MoLAA's Immersive Judy Baca Experience Is Actually Pretty Good

Pop-up van Gogh attractions have given immersive a bad name. But there's a surprisingly effective projected-painting display in the Museum of Latin American Art's Judy Baca retrospective. One room displays a panning, floor-to-ceiling projection of Baca's Great Wall of Los Angeles. The Tujunga Wash mural is one of the best-known but least understood works of public art in L.A. Conceived as a people's history of Los Angeles, it is generally encountered at random points along its half-mile length, scrambling the chronology. MoLAA's immersive version allows you to binge-watch Baca's history, from Episode 1. 

The van Gogh tourist traps blow up precious brushwork of 36-inch paintings to trumpet their importance. There is nothing precious about the Great Wall's facture. It's executed in a simplified, storybook style, mostly by some 400 collaborators, and has gone through cycles of weathering and restoration. The interesting thing about the Great Wall is its giddy ambition as a 2754-ft.-wide history painting. The projection allows you to encompass that as the original probably won't.

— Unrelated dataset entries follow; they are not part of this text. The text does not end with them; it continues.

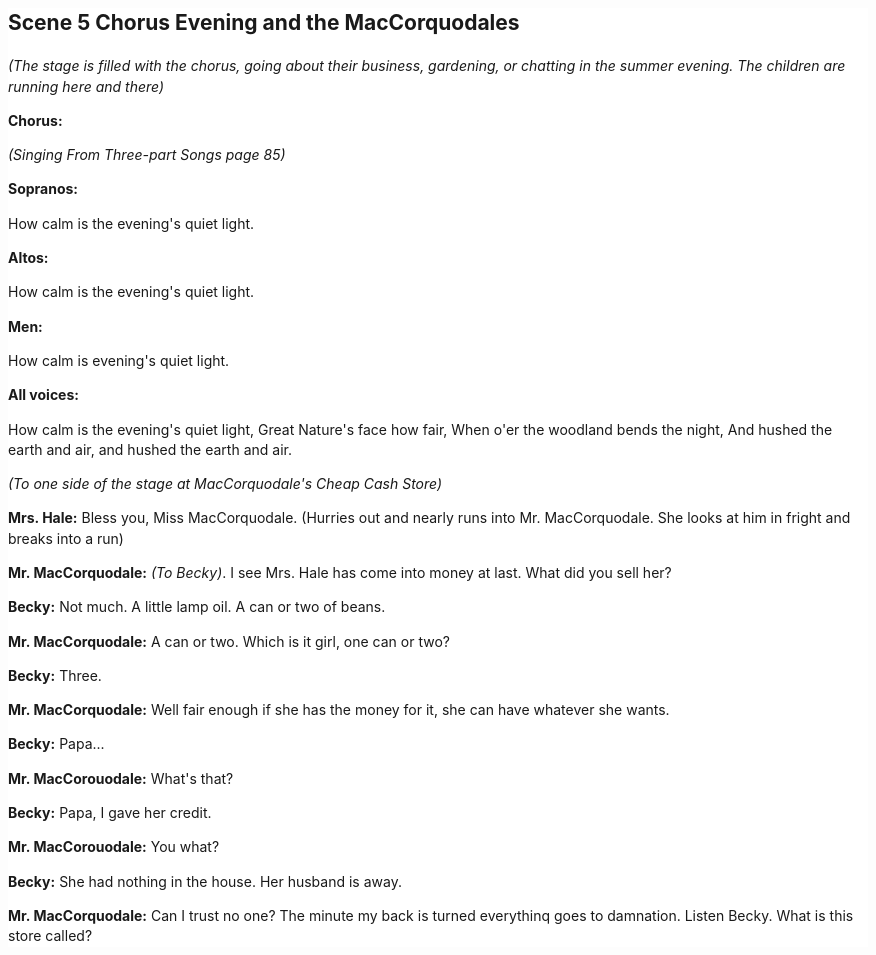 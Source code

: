 
## Scene 5  Chorus Evening and the MacCorquodales

*(The stage is filled with the chorus, going about their business,
gardening, or chatting in the summer evening. The children are running
here and there)*

**Chorus:**

*(Singing From Three-part Songs page 85)*

**Sopranos:** 

How calm is the evening's quiet light.

**Altos:**

How calm is the evening's quiet light.

**Men:** 

How calm is evening's quiet light.

**All voices:**

How calm is the evening's quiet light,
Great Nature's face how fair,
When o'er the woodland bends the night,
And hushed the earth and air, and hushed the earth and air.

*(To one side of the stage at MacCorquodale's Cheap Cash Store)*

**Mrs. Hale:** Bless you, Miss MacCorquodale. (Hurries out
and nearly runs into Mr. MacCorquodale. She looks at him
in fright and breaks into a run)

**Mr. MacCorquodale:** *(To Becky)*. I see Mrs. Hale has come
into money at last. What did you sell her?

**Becky:** Not much. A little lamp oil. A can or two of beans.

**Mr. MacCorquodale:** A can or two. Which is it girl, one can
or two?

**Becky:** Three.

**Mr. MacCorquodale:**  Well fair enough if she has the money for
it, she can have whatever she wants.

**Becky:** Papa...

**Mr. MacCorouodale:**  What's that?

**Becky:** Papa, I gave her credit.

**Mr. MacCorouodale:** You what?

**Becky:** She had nothing in the house. Her husband is away.

**Mr. MacCorquodale:**  Can I trust no one? The minute my
back is turned everythinq goes to damnation. Listen
Becky. What is this store called?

Judy Baca, When God Was a Woman, 1980-2021
"Judy Baca: Memorias de Nuestra Tierra, a Retrospective" spans original drawings, paintings, small murals, and sculptures. A double-sided triptych, When God Was a Woman, has been acquired for MoLAA's collection. 
Gabriella Sanchez, In a Word, 2018
MoLAA founder Robert Gumbiner's collecting interests ended at the border. South of it, that is. The museum begin featuring Chicano art only in 2015 (on the suggestion of Cheech Marin?) Simultaneous with "Judy Baca" is the first museum show of Gabriella Sanchez. Working as a graphic designer and painter, Sanchez's works synthesize the aesthetics of tattoo lettering and Sister Corita.